Over time, this compounds. Each interaction where the parent's state holds steady is an interaction where the child's system receives a signal of safety and capability. These interactions accumulate into the child's installed pattern of how to be in difficult moments. The parent's state becomes, through repetition and deep rapport, a direct input into the child's development.
Meera's Tuesday mornings changed when she stopped adding techniques and addressed the state she carried into them. The morning rush did not become calm because she remembered to use a calm voice. The morning became something different because the state she brought to it was different. The voice followed. The child felt it. The behavior changed without anyone announcing that a new approach was being used. That is what installation produces: behavior that does not require effortful override because the right state is the source. Watch: No Neutral Parenting to see this in action.
Frequently asked questions
Why do positive parenting techniques stop working when I am stressed?

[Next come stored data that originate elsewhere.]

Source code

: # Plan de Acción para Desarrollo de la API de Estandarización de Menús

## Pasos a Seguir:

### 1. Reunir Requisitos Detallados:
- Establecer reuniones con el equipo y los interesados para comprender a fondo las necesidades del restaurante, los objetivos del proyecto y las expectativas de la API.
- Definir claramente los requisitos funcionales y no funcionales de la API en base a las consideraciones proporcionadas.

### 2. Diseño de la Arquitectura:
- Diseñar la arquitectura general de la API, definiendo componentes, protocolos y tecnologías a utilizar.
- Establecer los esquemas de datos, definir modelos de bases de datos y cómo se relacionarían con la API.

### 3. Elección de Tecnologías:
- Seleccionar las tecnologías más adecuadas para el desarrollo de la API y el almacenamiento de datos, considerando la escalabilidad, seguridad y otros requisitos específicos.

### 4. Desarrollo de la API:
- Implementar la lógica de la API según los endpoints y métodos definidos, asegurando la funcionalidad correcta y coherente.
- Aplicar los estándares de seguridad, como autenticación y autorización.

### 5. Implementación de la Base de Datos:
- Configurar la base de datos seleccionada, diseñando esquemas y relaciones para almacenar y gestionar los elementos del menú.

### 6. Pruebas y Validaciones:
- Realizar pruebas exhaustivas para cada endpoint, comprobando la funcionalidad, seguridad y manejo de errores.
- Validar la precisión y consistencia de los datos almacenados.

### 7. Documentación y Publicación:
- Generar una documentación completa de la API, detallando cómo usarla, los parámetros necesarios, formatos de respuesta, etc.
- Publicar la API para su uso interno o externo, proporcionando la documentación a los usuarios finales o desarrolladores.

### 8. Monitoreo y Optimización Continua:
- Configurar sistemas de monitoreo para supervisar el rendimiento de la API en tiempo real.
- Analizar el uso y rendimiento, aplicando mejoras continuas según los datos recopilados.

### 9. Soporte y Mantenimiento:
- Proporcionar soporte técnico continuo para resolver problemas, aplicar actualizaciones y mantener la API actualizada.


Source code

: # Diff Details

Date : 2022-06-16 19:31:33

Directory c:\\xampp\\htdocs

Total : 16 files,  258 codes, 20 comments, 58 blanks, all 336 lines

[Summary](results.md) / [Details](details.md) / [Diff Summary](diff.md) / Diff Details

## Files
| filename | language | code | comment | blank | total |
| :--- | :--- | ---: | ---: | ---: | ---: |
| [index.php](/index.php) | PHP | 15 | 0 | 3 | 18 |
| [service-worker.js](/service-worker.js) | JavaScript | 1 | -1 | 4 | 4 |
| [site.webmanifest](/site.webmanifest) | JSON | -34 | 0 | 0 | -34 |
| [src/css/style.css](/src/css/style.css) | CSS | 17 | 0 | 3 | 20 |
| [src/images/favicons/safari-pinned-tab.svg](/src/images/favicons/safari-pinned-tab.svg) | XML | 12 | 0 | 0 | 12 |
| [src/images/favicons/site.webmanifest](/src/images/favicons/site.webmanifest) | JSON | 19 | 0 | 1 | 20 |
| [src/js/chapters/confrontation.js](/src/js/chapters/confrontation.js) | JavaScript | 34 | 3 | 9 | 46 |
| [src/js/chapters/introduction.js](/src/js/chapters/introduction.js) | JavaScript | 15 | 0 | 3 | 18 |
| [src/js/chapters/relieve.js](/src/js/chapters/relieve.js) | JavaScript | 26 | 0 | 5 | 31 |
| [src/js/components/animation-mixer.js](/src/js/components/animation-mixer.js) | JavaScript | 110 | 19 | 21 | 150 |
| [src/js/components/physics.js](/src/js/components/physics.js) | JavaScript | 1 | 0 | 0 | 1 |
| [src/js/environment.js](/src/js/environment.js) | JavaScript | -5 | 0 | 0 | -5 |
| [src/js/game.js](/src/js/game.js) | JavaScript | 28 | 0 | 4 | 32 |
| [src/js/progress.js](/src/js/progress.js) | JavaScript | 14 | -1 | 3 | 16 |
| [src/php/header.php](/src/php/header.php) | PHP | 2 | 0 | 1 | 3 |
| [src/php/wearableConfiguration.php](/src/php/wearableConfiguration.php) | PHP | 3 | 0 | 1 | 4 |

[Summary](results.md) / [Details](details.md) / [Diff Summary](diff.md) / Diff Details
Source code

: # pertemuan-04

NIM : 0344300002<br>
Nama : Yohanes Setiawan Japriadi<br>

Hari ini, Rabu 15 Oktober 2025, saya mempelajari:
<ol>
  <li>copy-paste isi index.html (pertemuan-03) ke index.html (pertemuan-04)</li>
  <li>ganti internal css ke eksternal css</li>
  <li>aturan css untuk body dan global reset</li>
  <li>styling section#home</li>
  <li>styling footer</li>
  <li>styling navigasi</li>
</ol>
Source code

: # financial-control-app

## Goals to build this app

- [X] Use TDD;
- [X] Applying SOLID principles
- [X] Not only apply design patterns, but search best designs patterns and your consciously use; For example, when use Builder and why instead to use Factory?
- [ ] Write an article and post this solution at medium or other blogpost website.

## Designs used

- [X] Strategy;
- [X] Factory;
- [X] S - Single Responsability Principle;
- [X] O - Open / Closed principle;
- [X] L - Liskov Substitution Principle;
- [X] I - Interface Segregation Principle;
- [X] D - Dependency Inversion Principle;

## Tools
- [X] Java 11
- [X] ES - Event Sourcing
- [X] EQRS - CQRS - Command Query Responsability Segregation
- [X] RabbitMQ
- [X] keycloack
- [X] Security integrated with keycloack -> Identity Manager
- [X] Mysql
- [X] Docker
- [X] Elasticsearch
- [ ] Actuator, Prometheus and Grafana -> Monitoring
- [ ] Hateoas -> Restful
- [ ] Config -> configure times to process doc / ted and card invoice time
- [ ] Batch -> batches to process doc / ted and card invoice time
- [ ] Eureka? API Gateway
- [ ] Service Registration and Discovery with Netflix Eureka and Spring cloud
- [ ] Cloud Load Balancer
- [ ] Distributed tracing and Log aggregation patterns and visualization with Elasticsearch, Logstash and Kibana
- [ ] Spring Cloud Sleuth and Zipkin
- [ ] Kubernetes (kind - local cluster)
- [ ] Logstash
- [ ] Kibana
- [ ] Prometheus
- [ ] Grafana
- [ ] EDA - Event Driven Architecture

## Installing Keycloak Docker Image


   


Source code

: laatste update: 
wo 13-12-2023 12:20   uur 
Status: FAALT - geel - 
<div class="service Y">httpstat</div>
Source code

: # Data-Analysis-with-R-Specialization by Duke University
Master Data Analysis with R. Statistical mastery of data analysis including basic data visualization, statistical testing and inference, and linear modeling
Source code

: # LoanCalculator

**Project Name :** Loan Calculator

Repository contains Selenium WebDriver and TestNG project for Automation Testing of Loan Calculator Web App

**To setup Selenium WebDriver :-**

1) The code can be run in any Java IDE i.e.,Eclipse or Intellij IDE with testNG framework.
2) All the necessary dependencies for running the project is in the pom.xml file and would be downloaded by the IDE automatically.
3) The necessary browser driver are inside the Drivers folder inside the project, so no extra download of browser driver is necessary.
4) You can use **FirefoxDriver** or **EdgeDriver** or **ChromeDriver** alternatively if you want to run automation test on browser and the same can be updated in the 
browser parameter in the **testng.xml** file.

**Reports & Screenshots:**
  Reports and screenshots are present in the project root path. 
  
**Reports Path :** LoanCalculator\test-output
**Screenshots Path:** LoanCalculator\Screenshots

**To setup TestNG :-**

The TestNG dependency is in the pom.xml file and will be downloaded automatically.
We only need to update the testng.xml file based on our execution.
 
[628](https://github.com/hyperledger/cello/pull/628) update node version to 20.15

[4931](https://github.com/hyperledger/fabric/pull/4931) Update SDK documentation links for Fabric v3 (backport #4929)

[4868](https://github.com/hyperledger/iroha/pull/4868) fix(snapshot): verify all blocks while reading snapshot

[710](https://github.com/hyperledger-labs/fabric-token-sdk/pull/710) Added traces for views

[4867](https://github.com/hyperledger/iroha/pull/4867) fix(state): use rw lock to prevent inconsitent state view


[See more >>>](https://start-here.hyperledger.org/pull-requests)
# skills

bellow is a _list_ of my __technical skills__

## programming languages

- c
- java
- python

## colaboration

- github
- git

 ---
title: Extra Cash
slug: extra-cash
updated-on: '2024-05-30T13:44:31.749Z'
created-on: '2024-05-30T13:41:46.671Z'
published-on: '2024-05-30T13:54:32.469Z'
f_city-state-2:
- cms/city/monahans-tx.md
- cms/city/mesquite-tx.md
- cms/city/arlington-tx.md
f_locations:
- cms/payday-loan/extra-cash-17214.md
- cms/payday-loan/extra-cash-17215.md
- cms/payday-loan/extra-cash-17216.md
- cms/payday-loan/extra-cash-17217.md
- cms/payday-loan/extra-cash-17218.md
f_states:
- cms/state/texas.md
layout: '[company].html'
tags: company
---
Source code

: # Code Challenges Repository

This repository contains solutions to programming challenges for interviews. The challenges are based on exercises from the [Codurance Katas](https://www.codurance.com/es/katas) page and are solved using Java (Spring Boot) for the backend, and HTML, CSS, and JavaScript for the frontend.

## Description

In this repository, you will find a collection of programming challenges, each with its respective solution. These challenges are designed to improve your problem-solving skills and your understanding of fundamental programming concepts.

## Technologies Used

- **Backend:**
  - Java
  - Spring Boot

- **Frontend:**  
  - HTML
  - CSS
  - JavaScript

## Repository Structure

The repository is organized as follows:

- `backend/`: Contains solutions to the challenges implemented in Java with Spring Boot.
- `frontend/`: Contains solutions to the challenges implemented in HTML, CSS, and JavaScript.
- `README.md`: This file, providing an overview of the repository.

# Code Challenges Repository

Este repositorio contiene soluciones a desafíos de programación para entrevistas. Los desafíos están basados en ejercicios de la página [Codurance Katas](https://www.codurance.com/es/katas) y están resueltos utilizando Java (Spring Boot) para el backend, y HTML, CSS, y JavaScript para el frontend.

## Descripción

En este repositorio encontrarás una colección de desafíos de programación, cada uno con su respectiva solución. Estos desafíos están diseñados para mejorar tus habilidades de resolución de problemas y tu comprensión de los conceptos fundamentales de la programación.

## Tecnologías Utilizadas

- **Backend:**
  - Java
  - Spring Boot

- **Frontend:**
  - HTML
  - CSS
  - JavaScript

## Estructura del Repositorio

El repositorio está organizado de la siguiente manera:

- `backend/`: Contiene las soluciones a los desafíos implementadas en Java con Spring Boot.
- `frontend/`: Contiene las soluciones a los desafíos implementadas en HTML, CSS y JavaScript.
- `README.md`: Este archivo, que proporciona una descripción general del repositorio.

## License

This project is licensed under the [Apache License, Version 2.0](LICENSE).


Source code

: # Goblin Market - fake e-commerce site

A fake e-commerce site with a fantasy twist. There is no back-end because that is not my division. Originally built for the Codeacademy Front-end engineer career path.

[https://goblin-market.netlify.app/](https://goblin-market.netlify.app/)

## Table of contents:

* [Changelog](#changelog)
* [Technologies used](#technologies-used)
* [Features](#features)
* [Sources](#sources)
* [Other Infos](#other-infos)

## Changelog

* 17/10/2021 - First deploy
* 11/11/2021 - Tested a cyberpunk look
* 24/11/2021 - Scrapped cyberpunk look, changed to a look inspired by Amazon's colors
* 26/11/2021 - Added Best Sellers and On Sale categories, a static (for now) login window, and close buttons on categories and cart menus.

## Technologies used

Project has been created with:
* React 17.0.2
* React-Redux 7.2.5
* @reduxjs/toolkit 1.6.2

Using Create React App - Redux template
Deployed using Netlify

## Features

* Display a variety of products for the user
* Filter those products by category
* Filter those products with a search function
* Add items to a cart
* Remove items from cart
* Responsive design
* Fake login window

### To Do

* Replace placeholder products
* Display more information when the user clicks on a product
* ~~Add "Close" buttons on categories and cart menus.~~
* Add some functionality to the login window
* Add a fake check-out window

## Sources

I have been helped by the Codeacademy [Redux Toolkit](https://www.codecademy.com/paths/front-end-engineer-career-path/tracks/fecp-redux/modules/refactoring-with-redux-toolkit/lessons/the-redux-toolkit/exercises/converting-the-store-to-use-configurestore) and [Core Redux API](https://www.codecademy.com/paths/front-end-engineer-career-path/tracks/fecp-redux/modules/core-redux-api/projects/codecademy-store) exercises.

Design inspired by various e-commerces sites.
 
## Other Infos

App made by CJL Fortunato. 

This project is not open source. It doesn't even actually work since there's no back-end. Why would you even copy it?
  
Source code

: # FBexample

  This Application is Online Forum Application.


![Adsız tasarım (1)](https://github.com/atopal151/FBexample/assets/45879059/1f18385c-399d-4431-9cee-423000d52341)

Because techniques are behaviors, and behaviors depend on a state to produce them. Under stress, the system defaults to the installed state, the pattern built up through years of repetition, not the pattern you learned from a book. The technique is what the right state produces naturally. Without the state, the technique is an instruction that runs in calm conditions and gets bypassed when pressure rises.
What are positive parenting techniques?
Positive parenting techniques include calm tone, validation of emotions, natural consequences instead of punishments, consistent boundaries, and collaborative problem-solving. Research consistently shows these produce better outcomes in child behavior and development. What the research also shows, though less often discussed, is that these techniques work because they operate from a specific parental state. A parent who has that state produces these behaviors automatically. A parent who does not has to work to produce them, and under pressure, the work fails.
How do I stay calm when my child is having a tantrum?
Staying calm during a tantrum is not primarily a technique question. It is a state question. A parent who has the installed state of calm under pressure does not need to apply a technique to stay calm. The calm is the natural output of the state. For a parent who does not have that state, techniques like slow breathing or counting can create a momentary pause, but they do not change the state itself. Addressing the installed state directly is what produces durable change in how a parent responds during tantrums.
How do I be a positive parent when I was not raised that way?
The parent's own upbringing installs the pattern that runs under pressure. When the parent was not raised with positive parenting, the installed state is a different one, and under stress, that older installed pattern activates. Reading about positive parenting builds a cognitive layer. What changes the installed pattern is work at the level below the cognitive. Antano Solar John and Harini Ramachandran work directly at that level, and the result is that the behaviors that once required effort become natural outputs of a new installed state.
Do positive parenting methods really work?
They do, and the research is clear on this. The outcomes associated with authoritative and positive parenting approaches include better emotional regulation, stronger academic performance, and more secure attachment. The gap in the research is that it measures the behaviors without accounting for the state the parent is in when producing them. Two parents using the same words and the same structure are not delivering the same signal if their inner states are different. The technique is necessary. The state determines whether the technique lands as intended.